It's the comfortably off middle-classes who get destroyed by hyperinflation.

They tend to continue trusting the institutions they have trusted all their lives, and by the time they grasp what is happening it is too late.

Hyperinflation occurs when a currency loses its ability to store value, doubling the cost of living inside three years or less. There is no specific recipe, but the pattern we risk repeating today would be typical. Indeed, as I told the Investors Forum held last month by CLSA – Asia's leading independent brokerage and research house – four key indicators all now point towards hyperinflation.

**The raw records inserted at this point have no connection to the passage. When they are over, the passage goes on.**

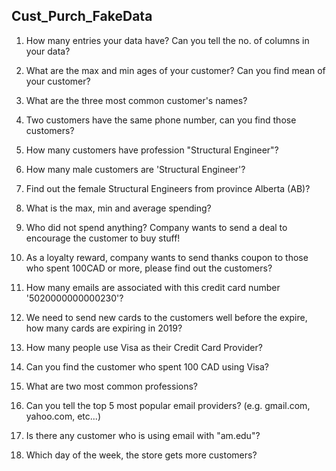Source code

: Cust_Purch_FakeData
---------------------
1.	How many entries your data have? Can you tell the no. of columns in your data?

2.	What are the max and min ages of your customer? Can you find mean of your customer?

3.	What are the three most common customer's names?

4.	Two customers have the same phone number, can you find those customers?

5.	How many customers have profession "Structural Engineer"?

6.	How many male customers are 'Structural Engineer'?

7.	Find out the female Structural Engineers from province Alberta (AB)?

8.	What is the max, min and average spending?

9.	Who did not spend anything? Company wants to send a deal to encourage the customer to buy stuff!

10.	As a loyalty reward, company wants to send thanks coupon to those who spent 100CAD or more, please find out the customers?

11.	How many emails are associated with this credit card number '5020000000000230'?

12.	We need to send new cards to the customers well before the expire, how many cards are expiring in 2019?

13.	How many people use Visa as their Credit Card Provider?

14.	Can you find the customer who spent 100 CAD using Visa?

15.	What are two most common professions?

16.	Can you tell the top 5 most popular email providers? (e.g. gmail.com, yahoo.com, etc...)

17.	Is there any customer who is using email with "am.edu"?

18.	Which day of the week, the store gets more customers?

Thank you for sending this in, Paul. I wonder, is that it? Only, I get the impression you had more to say on the subject. Especially as you are, quite clearly,trying to sell me gold. Thankfully, I am already replete in this commodity.


From Sir Gerard Cavanagh

Re: Hearts, Minds and Wallets.

As usual - you are so right.

Simple illustration:

In Ireland there was a severe littering problem, especially with plastic shopping bags, often defacing the countryside, blown into trees and hedgerows etc.
(I am sure we are not alone in this phenomenon).

The government put a 22cts tax on shopping bags, collectible by the shops.

Result: major, maybe 80%, drop in lettering levels.
People started bringing their own shopping bags, like our mothers used to do, or paying the 22cts.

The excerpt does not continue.